● **DIRECTIONS**: Apart from the pictures, please restate every entry below exactly.

Collected data:

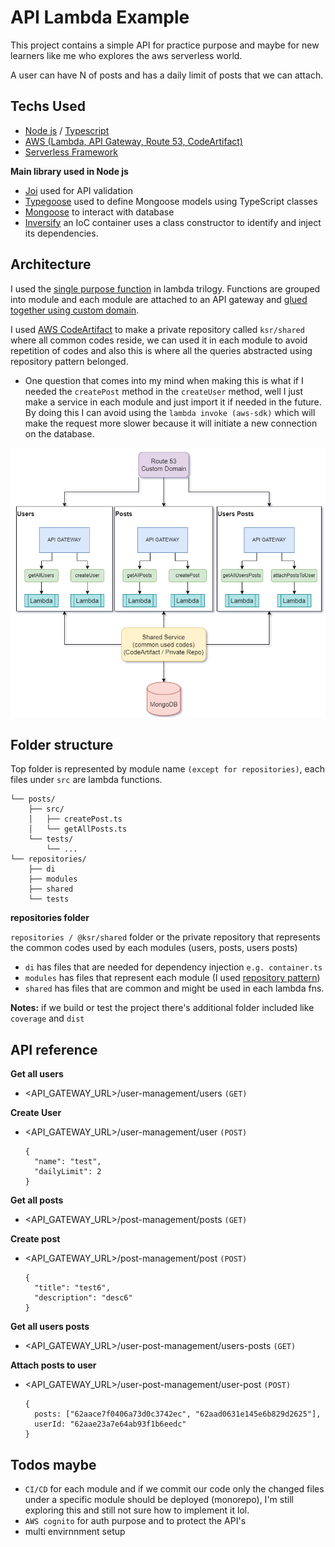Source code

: 
# API Lambda Example

This project contains a simple API for practice purpose and maybe for new learners like me who explores the aws serverless world. 

A user can have N of posts and has a daily limit of posts
that we can attach.



## Techs Used

* [Node js](https://nodejs.org/en/) / [Typescript](https://www.typescriptlang.org/)
* [AWS (Lambda, API Gateway, Route 53, CodeArtifact)](https://aws.amazon.com/)
* [Serverless Framework](https://github.com/serverless/serverless)

**Main library used in Node js**
* [Joi](https://github.com/sideway/joi) used for API validation
* [Typegoose](https://github.com/typegoose/typegoose) used to define Mongoose models using TypeScript classes
* [Mongoose](https://github.com/Automattic/mongoose) to interact with database
* [Inversify](https://github.com/inversify/InversifyJS) an IoC container uses a class constructor to identify and inject its dependencies.
## Architecture

I used the [single purpose function](https://github.com/cdk-patterns/serverless/tree/main/the-lambda-trilogy)
in lambda trilogy. Functions are grouped into module and each module are attached to an API gateway and [glued together using custom domain](https://www.serverless.com/blog/api-gateway-multiple-services/).

I used [AWS CodeArtifact](https://aws.amazon.com/codeartifact/) to make a private repository called `ksr/shared` where all common codes reside, we can used it in each module to avoid repetition of codes and also this is where all the queries abstracted using repository pattern belonged.

* One question that comes into my mind when making this is what if I needed the `createPost` method in the `createUser` method, well I just make a service in each module and just import it if needed in the future. By doing this I can avoid using the `lambda invoke (aws-sdk)` which will make the request more slower because it will initiate a new connection on the database.

![image](https://github.com/ksromero/api-lambda-example/blob/master/_pics-for-readme_/architecture.png)
## Folder structure
Top folder is represented by module name `(except for repositories)`, each files under `src` are lambda functions.

    └── posts/
        ├── src/
        │   ├── createPost.ts
        │   └── getAllPosts.ts
        └── tests/
            └── ...
    └── repositories/
        ├── di
        ├── modules
        ├── shared
        └── tests
**repositories folder**

`repositories / @ksr/shared` folder or the private repository that represents the common codes used by each modules (users, posts, users posts)

* `di` has files that are needed for dependency injection `e.g. container.ts`
* `modules` has files that represent each module (I used [repository pattern](https://docs.microsoft.com/en-us/dotnet/architecture/microservices/microservice-ddd-cqrs-patterns/infrastructure-persistence-layer-design))
* `shared` has files that are common and might be used in each lambda fns.


**Notes:** if we build or test the project there's additional folder included like `coverage` and `dist`
## API reference

**Get all users**
* <API_GATEWAY_URL>/user-management/users `(GET)`

**Create User**
* <API_GATEWAY_URL>/user-management/user `(POST)`
  ```
  {
    "name": "test",
    "dailyLimit": 2
  }
  ```

**Get all posts**
* <API_GATEWAY_URL>/post-management/posts `(GET)`

**Create post**
* <API_GATEWAY_URL>/post-management/post `(POST)`
  ```
  {
    "title": "test6",
    "description": "desc6"
  }
  ```
**Get all users posts**
* <API_GATEWAY_URL>/user-post-management/users-posts `(GET)`

**Attach posts to user**
* <API_GATEWAY_URL>/user-post-management/user-post `(POST)`
  ```
  {
    posts: ["62aace7f0406a73d0c3742ec", "62aad0631e145e6b829d2625"],
    userId: "62aae23a7e64ab93f1b6eedc"
  }
  ```

## Todos maybe
* `CI/CD` for each module and if we commit our code only the changed files under a specific module should be deployed (monorepo), I'm still exploring this and still not sure how to implement it lol.
* `AWS cognito` for auth purpose and to protect the API's
* multi envirnnment  setup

● **YOUR SOLUTION**:
Source code

: 
# API Lambda Example

This project contains a simple API for practice purpose and maybe for new learners like me who explores the aws serverless world. 

A user can have N of posts and has a daily limit of posts
that we can attach.



## Techs Used

* [Node js](https://nodejs.org/en/) / [Typescript](https://www.typescriptlang.org/)
* [AWS (Lambda, API Gateway, Route 53, CodeArtifact)](https://aws.amazon.com/)
* [Serverless Framework](https://github.com/serverless/serverless)

**Main library used in Node js**
* [Joi](https://github.com/sideway/joi) used for API validation
* [Typegoose](https://github.com/typegoose/typegoose) used to define Mongoose models using TypeScript classes
* [Mongoose](https://github.com/Automattic/mongoose) to interact with database
* [Inversify](https://github.com/inversify/InversifyJS) an IoC container uses a class constructor to identify and inject its dependencies.
## Architecture

I used the [single purpose function](https://github.com/cdk-patterns/serverless/tree/main/the-lambda-trilogy)
in lambda trilogy. Functions are grouped into module and each module are attached to an API gateway and [glued together using custom domain](https://www.serverless.com/blog/api-gateway-multiple-services/).

I used [AWS CodeArtifact](https://aws.amazon.com/codeartifact/) to make a private repository called `ksr/shared` where all common codes reside, we can used it in each module to avoid repetition of codes and also this is where all the queries abstracted using repository pattern belonged.

* One question that comes into my mind when making this is what if I needed the `createPost` method in the `createUser` method, well I just make a service in each module and just import it if needed in the future. By doing this I can avoid using the `lambda invoke (aws-sdk)` which will make the request more slower because it will initiate a new connection on the database.

![image](https://github.com/ksromero/api-lambda-example/blob/master/_pics-for-readme_/architecture.png)
## Folder structure
Top folder is represented by module name `(except for repositories)`, each files under `src` are lambda functions.

    └── posts/
        ├── src/
        │   ├── createPost.ts
        │   └── getAllPosts.ts
        └── tests/
            └── ...
    └── repositories/
        ├── di
        ├── modules
        ├── shared
        └── tests
**repositories folder**

`repositories / @ksr/shared` folder or the private repository that represents the common codes used by each modules (users, posts, users posts)

* `di` has files that are needed for dependency injection `e.g. container.ts`
* `modules` has files that represent each module (I used [repository pattern](https://docs.microsoft.com/en-us/dotnet/architecture/microservices/microservice-ddd-cqrs-patterns/infrastructure-persistence-layer-design))
* `shared` has files that are common and might be used in each lambda fns.


**Notes:** if we build or test the project there's additional folder included like `coverage` and `dist`
## API reference

**Get all users**
* <API_GATEWAY_URL>/user-management/users `(GET)`

**Create User**
* <API_GATEWAY_URL>/user-management/user `(POST)`
  ```
  {
    "name": "test",
    "dailyLimit": 2
  }
  ```

**Get all posts**
* <API_GATEWAY_URL>/post-management/posts `(GET)`

**Create post**
* <API_GATEWAY_URL>/post-management/post `(POST)`
  ```
  {
    "title": "test6",
    "description": "desc6"
  }
  ```
**Get all users posts**
* <API_GATEWAY_URL>/user-post-management/users-posts `(GET)`

**Attach posts to user**
* <API_GATEWAY_URL>/user-post-management/user-post `(POST)`
  ```
  {
    posts: ["62aace7f0406a73d0c3742ec", "62aad0631e145e6b829d2625"],
    userId: "62aae23a7e64ab93f1b6eedc"
  }
  ```

## Todos maybe
* `CI/CD` for each module and if we commit our code only the changed files under a specific module should be deployed (monorepo), I'm still exploring this and still not sure how to implement it lol.
* `AWS cognito` for auth purpose and to protect the API's
* multi envirnnment  setup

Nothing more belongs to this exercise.